___ Data supplied ___

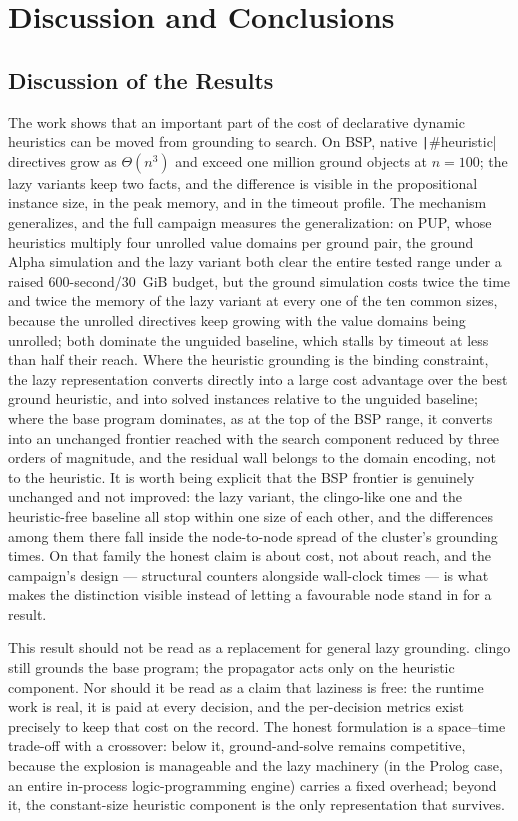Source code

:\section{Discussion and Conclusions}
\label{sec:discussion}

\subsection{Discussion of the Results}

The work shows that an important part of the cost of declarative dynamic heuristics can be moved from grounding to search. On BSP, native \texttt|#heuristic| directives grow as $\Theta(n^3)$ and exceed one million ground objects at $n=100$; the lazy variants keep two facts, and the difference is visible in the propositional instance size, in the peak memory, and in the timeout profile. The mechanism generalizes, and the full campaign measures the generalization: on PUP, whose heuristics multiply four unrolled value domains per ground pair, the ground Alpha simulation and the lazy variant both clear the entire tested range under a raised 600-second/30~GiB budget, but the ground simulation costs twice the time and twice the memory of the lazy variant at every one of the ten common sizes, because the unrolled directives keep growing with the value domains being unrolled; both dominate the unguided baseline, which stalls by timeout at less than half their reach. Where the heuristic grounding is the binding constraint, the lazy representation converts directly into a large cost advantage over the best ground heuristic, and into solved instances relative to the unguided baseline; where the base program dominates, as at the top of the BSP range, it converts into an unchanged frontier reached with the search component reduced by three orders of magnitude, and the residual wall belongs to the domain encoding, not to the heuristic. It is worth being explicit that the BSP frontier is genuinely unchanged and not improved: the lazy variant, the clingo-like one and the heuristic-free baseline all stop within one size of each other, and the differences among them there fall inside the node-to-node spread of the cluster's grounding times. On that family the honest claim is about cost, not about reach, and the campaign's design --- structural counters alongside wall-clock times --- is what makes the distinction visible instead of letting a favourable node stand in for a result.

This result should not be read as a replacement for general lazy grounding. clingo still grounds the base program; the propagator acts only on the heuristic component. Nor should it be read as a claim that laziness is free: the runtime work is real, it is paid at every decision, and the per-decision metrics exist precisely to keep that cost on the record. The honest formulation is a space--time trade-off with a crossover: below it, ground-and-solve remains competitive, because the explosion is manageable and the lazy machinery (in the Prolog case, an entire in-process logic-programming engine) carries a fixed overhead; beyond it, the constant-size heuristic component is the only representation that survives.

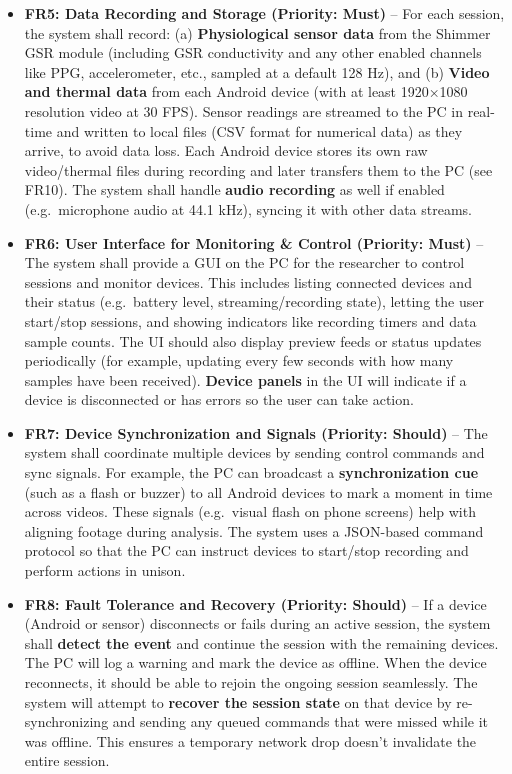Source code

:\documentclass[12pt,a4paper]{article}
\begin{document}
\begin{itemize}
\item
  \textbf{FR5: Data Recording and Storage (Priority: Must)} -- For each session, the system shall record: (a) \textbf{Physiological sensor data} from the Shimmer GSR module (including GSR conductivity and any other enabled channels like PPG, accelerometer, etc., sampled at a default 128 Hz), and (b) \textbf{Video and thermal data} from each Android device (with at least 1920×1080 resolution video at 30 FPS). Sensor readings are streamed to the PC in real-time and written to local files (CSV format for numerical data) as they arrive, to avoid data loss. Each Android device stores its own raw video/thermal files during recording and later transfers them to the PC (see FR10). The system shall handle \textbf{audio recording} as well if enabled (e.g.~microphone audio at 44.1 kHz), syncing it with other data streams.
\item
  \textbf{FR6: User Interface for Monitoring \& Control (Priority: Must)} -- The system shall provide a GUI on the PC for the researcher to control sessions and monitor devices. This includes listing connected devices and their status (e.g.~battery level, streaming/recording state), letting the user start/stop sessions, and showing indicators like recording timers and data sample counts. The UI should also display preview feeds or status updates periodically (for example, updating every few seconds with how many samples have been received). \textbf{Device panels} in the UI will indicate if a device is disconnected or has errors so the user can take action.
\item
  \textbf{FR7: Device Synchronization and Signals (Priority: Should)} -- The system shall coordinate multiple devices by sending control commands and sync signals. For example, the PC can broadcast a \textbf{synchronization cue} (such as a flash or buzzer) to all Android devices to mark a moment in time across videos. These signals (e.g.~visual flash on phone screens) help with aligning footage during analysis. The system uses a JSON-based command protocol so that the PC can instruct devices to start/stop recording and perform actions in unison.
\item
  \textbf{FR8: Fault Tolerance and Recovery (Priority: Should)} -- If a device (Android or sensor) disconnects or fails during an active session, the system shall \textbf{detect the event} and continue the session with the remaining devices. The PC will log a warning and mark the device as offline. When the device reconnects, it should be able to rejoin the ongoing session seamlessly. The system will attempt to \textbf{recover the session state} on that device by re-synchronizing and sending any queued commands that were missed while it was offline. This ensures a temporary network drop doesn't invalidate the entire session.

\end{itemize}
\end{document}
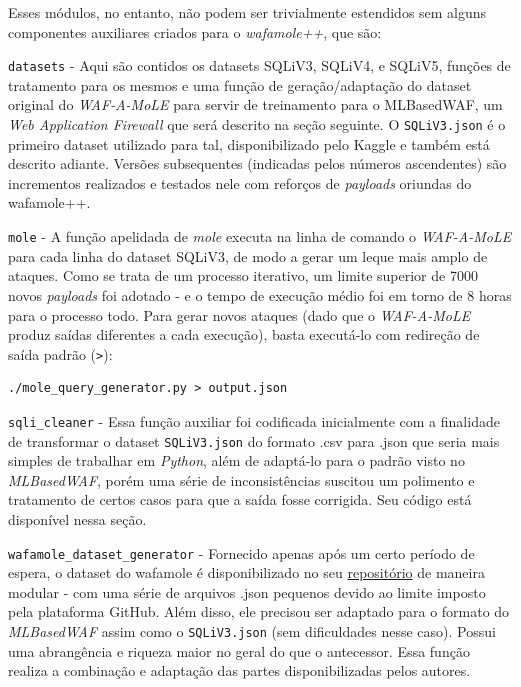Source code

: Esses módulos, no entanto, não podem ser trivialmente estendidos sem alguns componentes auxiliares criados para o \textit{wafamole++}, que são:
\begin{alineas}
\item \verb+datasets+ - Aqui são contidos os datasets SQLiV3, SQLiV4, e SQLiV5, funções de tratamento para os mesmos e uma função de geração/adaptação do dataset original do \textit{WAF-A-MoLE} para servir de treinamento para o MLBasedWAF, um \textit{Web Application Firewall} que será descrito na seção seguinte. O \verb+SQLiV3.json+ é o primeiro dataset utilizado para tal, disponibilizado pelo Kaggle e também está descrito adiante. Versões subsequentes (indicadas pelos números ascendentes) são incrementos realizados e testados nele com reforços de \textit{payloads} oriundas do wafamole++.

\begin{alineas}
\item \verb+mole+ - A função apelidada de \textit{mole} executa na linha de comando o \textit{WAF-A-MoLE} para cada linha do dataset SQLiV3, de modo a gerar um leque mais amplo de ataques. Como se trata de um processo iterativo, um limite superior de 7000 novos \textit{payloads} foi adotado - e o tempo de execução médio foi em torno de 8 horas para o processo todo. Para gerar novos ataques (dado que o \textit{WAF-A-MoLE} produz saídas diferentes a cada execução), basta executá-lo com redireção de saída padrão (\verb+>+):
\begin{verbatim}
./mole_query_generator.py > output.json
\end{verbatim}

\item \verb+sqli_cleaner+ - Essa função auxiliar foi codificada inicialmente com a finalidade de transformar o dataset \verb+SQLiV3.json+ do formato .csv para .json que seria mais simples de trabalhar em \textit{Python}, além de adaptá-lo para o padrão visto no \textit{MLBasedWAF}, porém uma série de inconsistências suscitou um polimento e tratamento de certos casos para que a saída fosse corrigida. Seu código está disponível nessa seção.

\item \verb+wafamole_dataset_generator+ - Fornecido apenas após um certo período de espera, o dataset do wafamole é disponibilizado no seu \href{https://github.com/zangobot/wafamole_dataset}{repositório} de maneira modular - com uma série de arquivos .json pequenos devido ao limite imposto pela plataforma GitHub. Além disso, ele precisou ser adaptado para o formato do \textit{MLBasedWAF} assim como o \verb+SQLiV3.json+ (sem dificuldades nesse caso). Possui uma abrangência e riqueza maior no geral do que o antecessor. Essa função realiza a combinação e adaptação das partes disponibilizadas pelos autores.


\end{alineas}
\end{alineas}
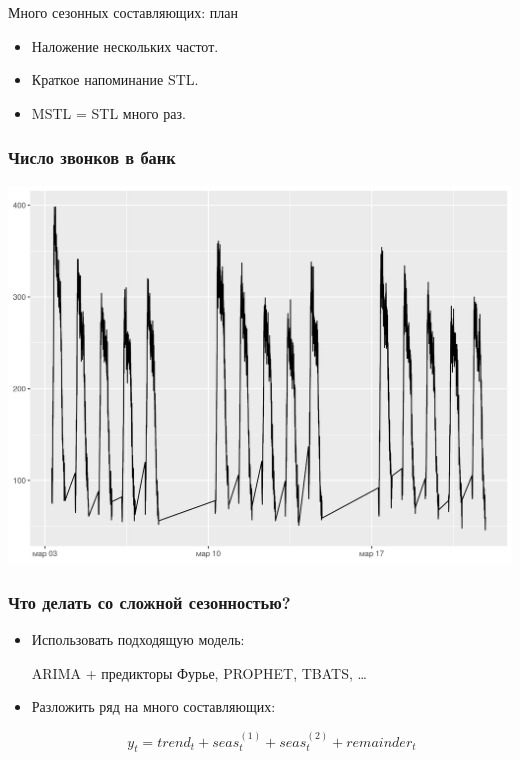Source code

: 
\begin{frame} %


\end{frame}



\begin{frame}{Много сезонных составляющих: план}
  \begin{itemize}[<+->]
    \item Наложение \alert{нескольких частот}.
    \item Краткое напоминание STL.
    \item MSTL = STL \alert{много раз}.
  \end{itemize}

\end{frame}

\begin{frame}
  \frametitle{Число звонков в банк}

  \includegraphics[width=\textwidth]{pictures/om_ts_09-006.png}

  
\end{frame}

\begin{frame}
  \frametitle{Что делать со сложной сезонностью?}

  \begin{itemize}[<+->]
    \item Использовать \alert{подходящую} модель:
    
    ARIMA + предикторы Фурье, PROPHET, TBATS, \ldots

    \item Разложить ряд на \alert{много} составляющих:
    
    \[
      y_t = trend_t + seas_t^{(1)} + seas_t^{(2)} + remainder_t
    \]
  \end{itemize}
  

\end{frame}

___

#### What to work on:
Set down all the lines above exactly as they appear, with no pictures.

#### Solution below:
Source code

:\section{Discussion and Conclusions}
\label{sec:discussion}

\subsection{Discussion of the Results}

The work shows that an important part of the cost of declarative dynamic heuristics can be moved from grounding to search. On BSP, native \texttt|#heuristic| directives grow as $\Theta(n^3)$ and exceed one million ground objects at $n=100$; the lazy variants keep two facts, and the difference is visible in the propositional instance size, in the peak memory, and in the timeout profile. The mechanism generalizes, and the full campaign measures the generalization: on PUP, whose heuristics multiply four unrolled value domains per ground pair, the ground Alpha simulation and the lazy variant both clear the entire tested range under a raised 600-second/30~GiB budget, but the ground simulation costs twice the time and twice the memory of the lazy variant at every one of the ten common sizes, because the unrolled directives keep growing with the value domains being unrolled; both dominate the unguided baseline, which stalls by timeout at less than half their reach. Where the heuristic grounding is the binding constraint, the lazy representation converts directly into a large cost advantage over the best ground heuristic, and into solved instances relative to the unguided baseline; where the base program dominates, as at the top of the BSP range, it converts into an unchanged frontier reached with the search component reduced by three orders of magnitude, and the residual wall belongs to the domain encoding, not to the heuristic. It is worth being explicit that the BSP frontier is genuinely unchanged and not improved: the lazy variant, the clingo-like one and the heuristic-free baseline all stop within one size of each other, and the differences among them there fall inside the node-to-node spread of the cluster's grounding times. On that family the honest claim is about cost, not about reach, and the campaign's design --- structural counters alongside wall-clock times --- is what makes the distinction visible instead of letting a favourable node stand in for a result.

This result should not be read as a replacement for general lazy grounding. clingo still grounds the base program; the propagator acts only on the heuristic component. Nor should it be read as a claim that laziness is free: the runtime work is real, it is paid at every decision, and the per-decision metrics exist precisely to keep that cost on the record. The honest formulation is a space--time trade-off with a crossover: below it, ground-and-solve remains competitive, because the explosion is manageable and the lazy machinery (in the Prolog case, an entire in-process logic-programming engine) carries a fixed overhead; beyond it, the constant-size heuristic component is the only representation that survives.

Source code

:\documentclass[12pt,a4paper]{article}
\begin{document}
\begin{itemize}
\item
  \textbf{FR5: Data Recording and Storage (Priority: Must)} -- For each session, the system shall record: (a) \textbf{Physiological sensor data} from the Shimmer GSR module (including GSR conductivity and any other enabled channels like PPG, accelerometer, etc., sampled at a default 128 Hz), and (b) \textbf{Video and thermal data} from each Android device (with at least 1920×1080 resolution video at 30 FPS). Sensor readings are streamed to the PC in real-time and written to local files (CSV format for numerical data) as they arrive, to avoid data loss. Each Android device stores its own raw video/thermal files during recording and later transfers them to the PC (see FR10). The system shall handle \textbf{audio recording} as well if enabled (e.g.~microphone audio at 44.1 kHz), syncing it with other data streams.
\item
  \textbf{FR6: User Interface for Monitoring \& Control (Priority: Must)} -- The system shall provide a GUI on the PC for the researcher to control sessions and monitor devices. This includes listing connected devices and their status (e.g.~battery level, streaming/recording state), letting the user start/stop sessions, and showing indicators like recording timers and data sample counts. The UI should also display preview feeds or status updates periodically (for example, updating every few seconds with how many samples have been received). \textbf{Device panels} in the UI will indicate if a device is disconnected or has errors so the user can take action.
\item
  \textbf{FR7: Device Synchronization and Signals (Priority: Should)} -- The system shall coordinate multiple devices by sending control commands and sync signals. For example, the PC can broadcast a \textbf{synchronization cue} (such as a flash or buzzer) to all Android devices to mark a moment in time across videos. These signals (e.g.~visual flash on phone screens) help with aligning footage during analysis. The system uses a JSON-based command protocol so that the PC can instruct devices to start/stop recording and perform actions in unison.
\item
  \textbf{FR8: Fault Tolerance and Recovery (Priority: Should)} -- If a device (Android or sensor) disconnects or fails during an active session, the system shall \textbf{detect the event} and continue the session with the remaining devices. The PC will log a warning and mark the device as offline. When the device reconnects, it should be able to rejoin the ongoing session seamlessly. The system will attempt to \textbf{recover the session state} on that device by re-synchronizing and sending any queued commands that were missed while it was offline. This ensures a temporary network drop doesn't invalidate the entire session.

\end{itemize}
\end{document}
Source code

: Esses módulos, no entanto, não podem ser trivialmente estendidos sem alguns componentes auxiliares criados para o \textit{wafamole++}, que são:
\begin{alineas}
\item \verb+datasets+ - Aqui são contidos os datasets SQLiV3, SQLiV4, e SQLiV5, funções de tratamento para os mesmos e uma função de geração/adaptação do dataset original do \textit{WAF-A-MoLE} para servir de treinamento para o MLBasedWAF, um \textit{Web Application Firewall} que será descrito na seção seguinte. O \verb+SQLiV3.json+ é o primeiro dataset utilizado para tal, disponibilizado pelo Kaggle e também está descrito adiante. Versões subsequentes (indicadas pelos números ascendentes) são incrementos realizados e testados nele com reforços de \textit{payloads} oriundas do wafamole++.

\begin{alineas}
\item \verb+mole+ - A função apelidada de \textit{mole} executa na linha de comando o \textit{WAF-A-MoLE} para cada linha do dataset SQLiV3, de modo a gerar um leque mais amplo de ataques. Como se trata de um processo iterativo, um limite superior de 7000 novos \textit{payloads} foi adotado - e o tempo de execução médio foi em torno de 8 horas para o processo todo. Para gerar novos ataques (dado que o \textit{WAF-A-MoLE} produz saídas diferentes a cada execução), basta executá-lo com redireção de saída padrão (\verb+>+):
\begin{verbatim}
./mole_query_generator.py > output.json
\end{verbatim}

\item \verb+sqli_cleaner+ - Essa função auxiliar foi codificada inicialmente com a finalidade de transformar o dataset \verb+SQLiV3.json+ do formato .csv para .json que seria mais simples de trabalhar em \textit{Python}, além de adaptá-lo para o padrão visto no \textit{MLBasedWAF}, porém uma série de inconsistências suscitou um polimento e tratamento de certos casos para que a saída fosse corrigida. Seu código está disponível nessa seção.

\item \verb+wafamole_dataset_generator+ - Fornecido apenas após um certo período de espera, o dataset do wafamole é disponibilizado no seu \href{https://github.com/zangobot/wafamole_dataset}{repositório} de maneira modular - com uma série de arquivos .json pequenos devido ao limite imposto pela plataforma GitHub. Além disso, ele precisou ser adaptado para o formato do \textit{MLBasedWAF} assim como o \verb+SQLiV3.json+ (sem dificuldades nesse caso). Possui uma abrangência e riqueza maior no geral do que o antecessor. Essa função realiza a combinação e adaptação das partes disponibilizadas pelos autores.


\end{alineas}
\end{alineas}
Source code

: 
\begin{frame} %


\end{frame}



\begin{frame}{Много сезонных составляющих: план}
  \begin{itemize}[<+->]
    \item Наложение \alert{нескольких частот}.
    \item Краткое напоминание STL.
    \item MSTL = STL \alert{много раз}.
  \end{itemize}

\end{frame}

\begin{frame}
  \frametitle{Число звонков в банк}

  \includegraphics[width=\textwidth]{pictures/om_ts_09-006.png}

  
\end{frame}

\begin{frame}
  \frametitle{Что делать со сложной сезонностью?}

  \begin{itemize}[<+->]
    \item Использовать \alert{подходящую} модель:
    
    ARIMA + предикторы Фурье, PROPHET, TBATS, \ldots

    \item Разложить ряд на \alert{много} составляющих:
    
    \[
      y_t = trend_t + seas_t^{(1)} + seas_t^{(2)} + remainder_t
    \]
  \end{itemize}
  

\end{frame}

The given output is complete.